Scaling PostgreSQL at multicore Power8

Started by Yury Zhuravlevover 10 years ago11 messageshackers
Jump to latest
#1Yury Zhuravlev
u.zhuravlev@postgrespro.ru

Hello hackers

Recently, we were given access to the test server is IBM, 9119-MHE with 8 CPUs
* 8 cores * 8 threads. We decided to take advantage of this and to find
bottlenecks for read scalability (pgbench -S).

All detail you can read here:
http://www.postgrespro.ru/blog/pgsql/2015/08/30/p8scaling

Performance 9.4 stopped growing after 100 clients, and 9.5 / 9.6 stopped after
150 (at 4 NUMA nodes). After research using pref we saw that inhibits
ProcArrayLock in GetSnaphotData. But inserting the stub instead of
GetSnapshotData not significantly increased scalability. Trying to find the
bottleneck with gdb, we found another place. We have noticed s_lock in
PinBuffer and UnpinBuffer. For the test we rewrited PinBuffer and UnpinBuffer
by atomic operations and we liked the result. Degradation of performance
almost completely disappeared, and went scaling up to 400 clients (4 NUMA
nodes with 256 "CPUs").

To scale Postgres for large NUMA machine must be ported to the atomic
operations bufmgr. During our tests, we no found errors in our patch, but most
likely it is not true and this patch only for test.

Who has any thoughts?

--
YUriy Zhuravlev
Postgres Professional: http://www.postgrespro.com
The Russian Postgres Company

Attachments:

atomic_bufmgr_v3.patchtext/x-patch; charset=UTF-8; name=atomic_bufmgr_v3.patchDownload+120-118
#2Andres Freund
andres@anarazel.de
In reply to: Yury Zhuravlev (#1)
Re: Scaling PostgreSQL at multicore Power8

On 2015-08-31 13:54:57 +0300, YUriy Zhuravlev wrote:

We have noticed s_lock in PinBuffer and UnpinBuffer. For the test we
rewrited PinBuffer and UnpinBuffer by atomic operations and we liked
the result. Degradation of performance almost completely disappeared,
and went scaling up to 400 clients (4 NUMA nodes with 256 "CPUs").

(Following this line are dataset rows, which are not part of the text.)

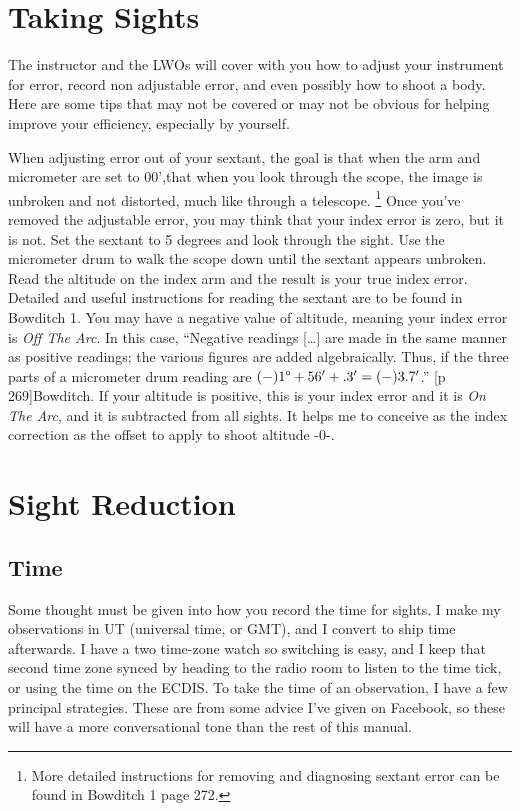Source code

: \documentclass[letterpaper,12pt]{article}
\begin{document}
\section{Taking Sights}
The instructor and the LWOs will cover with you how to adjust your instrument for error, record non adjustable error, and even possibly how to shoot a body.
Here are some tips that may not be covered or may not be obvious for helping improve your efficiency, especially by yourself.

When adjusting error out of your sextant, the goal is that when the arm and micrometer are set to 00',that when you look through the scope, the image is unbroken and not distorted, much like through a telescope. 
\footnote{More detailed instructions for removing and diagnosing sextant error can be found in Bowditch 1 page 272.}
Once you've removed the adjustable error, you may think that your index error is zero, but it is not.
Set the sextant to 5 degrees and look through the sight. Use the micrometer drum to walk the scope down until the sextant appears unbroken.
Read the altitude on the index arm and the result is your true index error.
Detailed and useful instructions for reading the sextant are to be found in Bowditch 1.
You may have a negative value of altitude, meaning your index error is \emph{Off The Arc}.
In this case, ``Negative readings [\ldots] are made in the same manner as positive readings; the various figures are added algebraically. 
Thus, if the three parts of a micrometer drum reading are \((-)1\degree{}+56'+.3'=(-)3.7'\).'' [p 269]{Bowditch}.
If your altitude is positive, this is your index error and it is \emph{On The Arc}, and it is subtracted from all sights.
It helps me to conceive as the index correction as the offset to apply to shoot altitude -0-.
\section{Sight Reduction}
\subsection{Time}
Some thought must be given into how you record the time for sights.
I make my observations in UT (universal time, or GMT), and I convert to ship time afterwards.
I have a two time-zone watch so switching is easy, and I keep that second time zone synced by heading to the radio room to listen to the time tick, or using the time on the ECDIS.
To take the time of an observation, I have a few principal strategies.
These are from some advice I've given on Facebook, so these will have a more conversational tone than the rest of this manual.
\end{document}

To scale Postgres for large NUMA machine must be ported to the atomic
operations bufmgr. During our tests, we no found errors in our patch, but most
likely it is not true and this patch only for test.

I agree that this is necessary, and it matches with what I've
profiled.

Unfortunately I don't think the patch can be quite as simple as
presented here - we rely on the exclusion provided by the spinlock in a
bunch of places for more than the manipulation of individual values. And
those currently are only correct if there's no other possible
manipulations going on. But it's definitely doable.

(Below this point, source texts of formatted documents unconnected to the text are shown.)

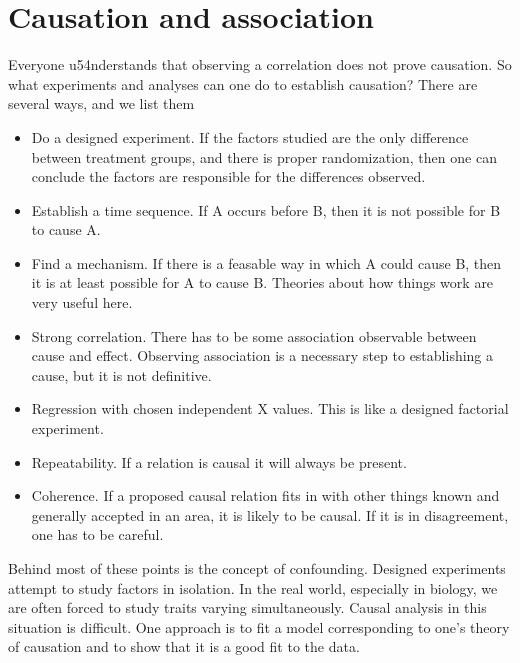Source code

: \documentclass{article}
\begin{document}
\section{Causation and association}
Everyone u54nderstands that observing a correlation does not prove causation. So what experiments and analyses can one do to establish causation? There are several ways, and we list them
\begin{itemize}
\item Do a designed experiment. If the factors studied are the only difference between treatment groups, and there is proper randomization, then one can conclude the factors are responsible for the differences observed.
\item Establish a time sequence. If A occurs before B, then it is not possible for B to cause A.
\item Find a mechanism. If there is a feasable way in which A could cause B, then it is at least possible for A to cause B. Theories about how things work are very useful here.
\item  Strong correlation. There has to be some association observable between cause and effect. Observing association is a necessary step to establishing a cause, but it is not definitive.
\item Regression with chosen independent X values. This is like a designed factorial experiment. 
\item Repeatability. If a relation is causal it will always be present. 
\item Coherence. If a proposed causal relation fits in with other things known and generally accepted in an area, it is likely to be causal. If it is in disagreement, one has to be careful.
\end{itemize}
 
Behind most of these points is the concept of confounding. Designed experiments attempt to study factors in isolation. In the real world, especially in biology, we are often forced to study traits varying simultaneously.  Causal analysis in this situation  is difficult. One approach is to fit a model corresponding to one's theory of causation and to show that it is a good fit to the data. 
\end{document}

I've initial patch doing this, but for me at it seemed to be necessary
to merge flags, usage and refcount into a single value - otherwise the
consistency is hard to maintain because you can't do a CAS over all
values.

diff --git a/src/backend/storage/buffer/buf_init.c b/src/backend/storage/buffer/buf_init.c
index 3ae2848..5fdaca7 100644
--- a/src/backend/storage/buffer/buf_init.c
+++ b/src/backend/storage/buffer/buf_init.c
@@ -95,9 +95,9 @@ InitBufferPool(void)
BufferDesc *buf = GetBufferDescriptor(i);
CLEAR_BUFFERTAG(buf->tag);
-			buf->flags = 0;
-			buf->usage_count = 0;
-			buf->refcount = 0;
+			buf->flags.value = 0;
+			buf->usage_count.value = 0;
+			buf->refcount.value = 0;
buf->wait_backend_pid = 0;

That's definitely not correct, you should initialize the atomics using
pg_atomic_init_u32() and write to by using pg_atomic_write_u32() - not
access them directly. This breaks the fallback paths.

Greetings,

Andres Freund

--
Sent via pgsql-hackers mailing list (pgsql-hackers@postgresql.org)
To make changes to your subscription:
http://www.postgresql.org/mailpref/pgsql-hackers

#3Yury Zhuravlev
u.zhuravlev@postgrespro.ru
In reply to: Andres Freund (#2)
Re: Scaling PostgreSQL at multicore Power8

On Monday 31 August 2015 13:03:07 you wrote:

That's definitely not correct, you should initialize the atomics using
pg_atomic_init_u32() and write to by using pg_atomic_write_u32() - not
access them directly. This breaks the fallback paths.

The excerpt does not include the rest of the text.